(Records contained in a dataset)
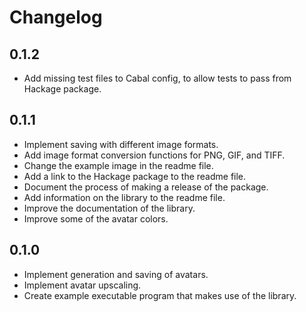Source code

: # Changelog

## 0.1.2
* Add missing test files to Cabal config, to allow tests to pass from Hackage package.

## 0.1.1
* Implement saving with different image formats.
* Add image format conversion functions for PNG, GIF, and TIFF.
* Change the example image in the readme file.
* Add a link to the Hackage package to the readme file.
* Document the process of making a release of the package.
* Add information on the library to the readme file.
* Improve the documentation of the library.
* Improve some of the avatar colors.

## 0.1.0
* Implement generation and saving of avatars.
* Implement avatar upscaling.
* Create example executable program that makes use of the library.
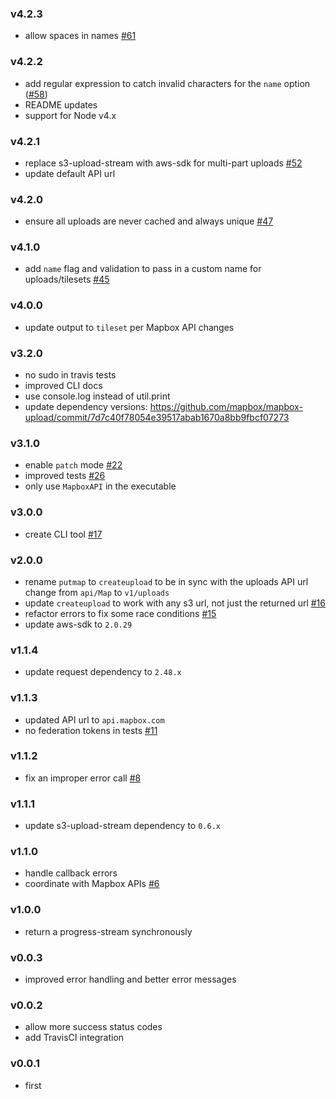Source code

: ### v4.2.3

* allow spaces in names [#61](https://github.com/mapbox/mapbox-upload/pull/61)

### v4.2.2

* add regular expression to catch invalid characters for the `name` option ([#58](https://github.com/mapbox/mapbox-upload/issues/58))
* README updates
* support for Node v4.x

### v4.2.1

* replace s3-upload-stream with aws-sdk for multi-part uploads [#52](https://github.com/mapbox/mapbox-upload/pull/52)
* update default API url

### v4.2.0

* ensure all uploads are never cached and always unique [#47](https://github.com/mapbox/mapbox-upload/pull/47)

### v4.1.0

* add `name` flag and validation to pass in a custom name for uploads/tilesets [#45](https://github.com/mapbox/mapbox-upload/pull/45)

### v4.0.0

* update output to `tileset` per Mapbox API changes

### v3.2.0

* no sudo in travis tests
* improved CLI docs
* use console.log instead of util.print
* update dependency versions: https://github.com/mapbox/mapbox-upload/commit/7d7c40f78054e39517abab1670a8bb9fbcf07273

### v3.1.0

* enable `patch` mode [#22](https://github.com/mapbox/mapbox-upload/pull/22)
* improved tests [#26](https://github.com/mapbox/mapbox-upload/pull/26)
* only use `MapboxAPI` in the executable

### v3.0.0

* create CLI tool [#17](https://github.com/mapbox/mapbox-upload/pull/170)

### v2.0.0

* rename `putmap` to `createupload` to be in sync with the uploads API url change from `api/Map` to `v1/uploads`
* update `createupload` to work with any s3 url, not just the returned url [#16](https://github.com/mapbox/mapbox-upload/pull/16)
* refactor errors to fix some race conditions [#15](https://github.com/mapbox/mapbox-upload/pull/15)
* update aws-sdk to `2.0.29`

### v1.1.4

* update request dependency to `2.48.x`

### v1.1.3

* updated API url to `api.mapbox.com`
* no federation tokens in tests [#11](https://github.com/mapbox/mapbox-upload/pull/11)

### v1.1.2

* fix an improper error call [#8](https://github.com/mapbox/mapbox-upload/pull/8)

### v1.1.1

* update s3-upload-stream dependency to `0.6.x`

### v1.1.0

* handle callback errors
* coordinate with Mapbox APIs [#6](https://github.com/mapbox/mapbox-upload/pull/6)

### v1.0.0

* return a progress-stream synchronously

### v0.0.3

* improved error handling and better error messages

### v0.0.2

* allow more success status codes
* add TravisCI integration

### v0.0.1

* first
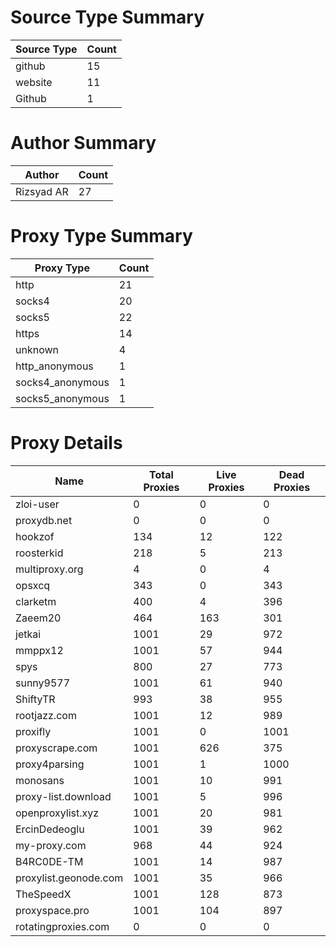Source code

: # Source Type Summary

| Source Type | Count |
|-------------|-------|
| github | 15 |
| website | 11 |
| Github | 1 |


# Author Summary

| Author | Count |
|--------|-------|
| Rizsyad AR | 27 |


# Proxy Type Summary

| Proxy Type | Count |
|------------|-------|
| http | 21 |
| socks4 | 20 |
| socks5 | 22 |
| https | 14 |
| unknown | 4 |
| http_anonymous | 1 |
| socks4_anonymous | 1 |
| socks5_anonymous | 1 |


# Proxy Details

| Name | Total Proxies | Live Proxies | Dead Proxies |
|------|---------------|--------------|---------------|
| zloi-user | 0 | 0 | 0 |
| proxydb.net | 0 | 0 | 0 |
| hookzof | 134 | 12 | 122 |
| roosterkid | 218 | 5 | 213 |
| multiproxy.org | 4 | 0 | 4 |
| opsxcq | 343 | 0 | 343 |
| clarketm | 400 | 4 | 396 |
| Zaeem20 | 464 | 163 | 301 |
| jetkai | 1001 | 29 | 972 |
| mmppx12 | 1001 | 57 | 944 |
| spys | 800 | 27 | 773 |
| sunny9577 | 1001 | 61 | 940 |
| ShiftyTR | 993 | 38 | 955 |
| rootjazz.com | 1001 | 12 | 989 |
| proxifly | 1001 | 0 | 1001 |
| proxyscrape.com | 1001 | 626 | 375 |
| proxy4parsing | 1001 | 1 | 1000 |
| monosans | 1001 | 10 | 991 |
| proxy-list.download | 1001 | 5 | 996 |
| openproxylist.xyz | 1001 | 20 | 981 |
| ErcinDedeoglu | 1001 | 39 | 962 |
| my-proxy.com | 968 | 44 | 924 |
| B4RC0DE-TM | 1001 | 14 | 987 |
| proxylist.geonode.com | 1001 | 35 | 966 |
| TheSpeedX | 1001 | 128 | 873 |
| proxyspace.pro | 1001 | 104 | 897 |
| rotatingproxies.com | 0 | 0 | 0 |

* **Problem to work on**
The entries above are to be returned exactly, without their pictures.

* **Solution for this problem**
Source code

: # Changelog

## 0.1.2
* Add missing test files to Cabal config, to allow tests to pass from Hackage package.

## 0.1.1
* Implement saving with different image formats.
* Add image format conversion functions for PNG, GIF, and TIFF.
* Change the example image in the readme file.
* Add a link to the Hackage package to the readme file.
* Document the process of making a release of the package.
* Add information on the library to the readme file.
* Improve the documentation of the library.
* Improve some of the avatar colors.

## 0.1.0
* Implement generation and saving of avatars.
* Implement avatar upscaling.
* Create example executable program that makes use of the library.
Source code

: ### v4.2.3

* allow spaces in names [#61](https://github.com/mapbox/mapbox-upload/pull/61)

### v4.2.2

* add regular expression to catch invalid characters for the `name` option ([#58](https://github.com/mapbox/mapbox-upload/issues/58))
* README updates
* support for Node v4.x

### v4.2.1

* replace s3-upload-stream with aws-sdk for multi-part uploads [#52](https://github.com/mapbox/mapbox-upload/pull/52)
* update default API url

### v4.2.0

* ensure all uploads are never cached and always unique [#47](https://github.com/mapbox/mapbox-upload/pull/47)

### v4.1.0

* add `name` flag and validation to pass in a custom name for uploads/tilesets [#45](https://github.com/mapbox/mapbox-upload/pull/45)

### v4.0.0

* update output to `tileset` per Mapbox API changes

### v3.2.0

* no sudo in travis tests
* improved CLI docs
* use console.log instead of util.print
* update dependency versions: https://github.com/mapbox/mapbox-upload/commit/7d7c40f78054e39517abab1670a8bb9fbcf07273

### v3.1.0

* enable `patch` mode [#22](https://github.com/mapbox/mapbox-upload/pull/22)
* improved tests [#26](https://github.com/mapbox/mapbox-upload/pull/26)
* only use `MapboxAPI` in the executable

### v3.0.0

* create CLI tool [#17](https://github.com/mapbox/mapbox-upload/pull/170)

### v2.0.0

* rename `putmap` to `createupload` to be in sync with the uploads API url change from `api/Map` to `v1/uploads`
* update `createupload` to work with any s3 url, not just the returned url [#16](https://github.com/mapbox/mapbox-upload/pull/16)
* refactor errors to fix some race conditions [#15](https://github.com/mapbox/mapbox-upload/pull/15)
* update aws-sdk to `2.0.29`

### v1.1.4

* update request dependency to `2.48.x`

### v1.1.3

* updated API url to `api.mapbox.com`
* no federation tokens in tests [#11](https://github.com/mapbox/mapbox-upload/pull/11)

### v1.1.2

* fix an improper error call [#8](https://github.com/mapbox/mapbox-upload/pull/8)

### v1.1.1

* update s3-upload-stream dependency to `0.6.x`

### v1.1.0

* handle callback errors
* coordinate with Mapbox APIs [#6](https://github.com/mapbox/mapbox-upload/pull/6)

### v1.0.0

* return a progress-stream synchronously

### v0.0.3

* improved error handling and better error messages

### v0.0.2

* allow more success status codes
* add TravisCI integration

### v0.0.1

* first
Source code

: # Source Type Summary

| Source Type | Count |
|-------------|-------|
| github | 15 |
| website | 11 |
| Github | 1 |


# Author Summary

| Author | Count |
|--------|-------|
| Rizsyad AR | 27 |


# Proxy Type Summary

| Proxy Type | Count |
|------------|-------|
| http | 21 |
| socks4 | 20 |
| socks5 | 22 |
| https | 14 |
| unknown | 4 |
| http_anonymous | 1 |
| socks4_anonymous | 1 |
| socks5_anonymous | 1 |


# Proxy Details

| Name | Total Proxies | Live Proxies | Dead Proxies |
|------|---------------|--------------|---------------|
| zloi-user | 0 | 0 | 0 |
| proxydb.net | 0 | 0 | 0 |
| hookzof | 134 | 12 | 122 |
| roosterkid | 218 | 5 | 213 |
| multiproxy.org | 4 | 0 | 4 |
| opsxcq | 343 | 0 | 343 |
| clarketm | 400 | 4 | 396 |
| Zaeem20 | 464 | 163 | 301 |
| jetkai | 1001 | 29 | 972 |
| mmppx12 | 1001 | 57 | 944 |
| spys | 800 | 27 | 773 |
| sunny9577 | 1001 | 61 | 940 |
| ShiftyTR | 993 | 38 | 955 |
| rootjazz.com | 1001 | 12 | 989 |
| proxifly | 1001 | 0 | 1001 |
| proxyscrape.com | 1001 | 626 | 375 |
| proxy4parsing | 1001 | 1 | 1000 |
| monosans | 1001 | 10 | 991 |
| proxy-list.download | 1001 | 5 | 996 |
| openproxylist.xyz | 1001 | 20 | 981 |
| ErcinDedeoglu | 1001 | 39 | 962 |
| my-proxy.com | 968 | 44 | 924 |
| B4RC0DE-TM | 1001 | 14 | 987 |
| proxylist.geonode.com | 1001 | 35 | 966 |
| TheSpeedX | 1001 | 128 | 873 |
| proxyspace.pro | 1001 | 104 | 897 |
| rotatingproxies.com | 0 | 0 | 0 |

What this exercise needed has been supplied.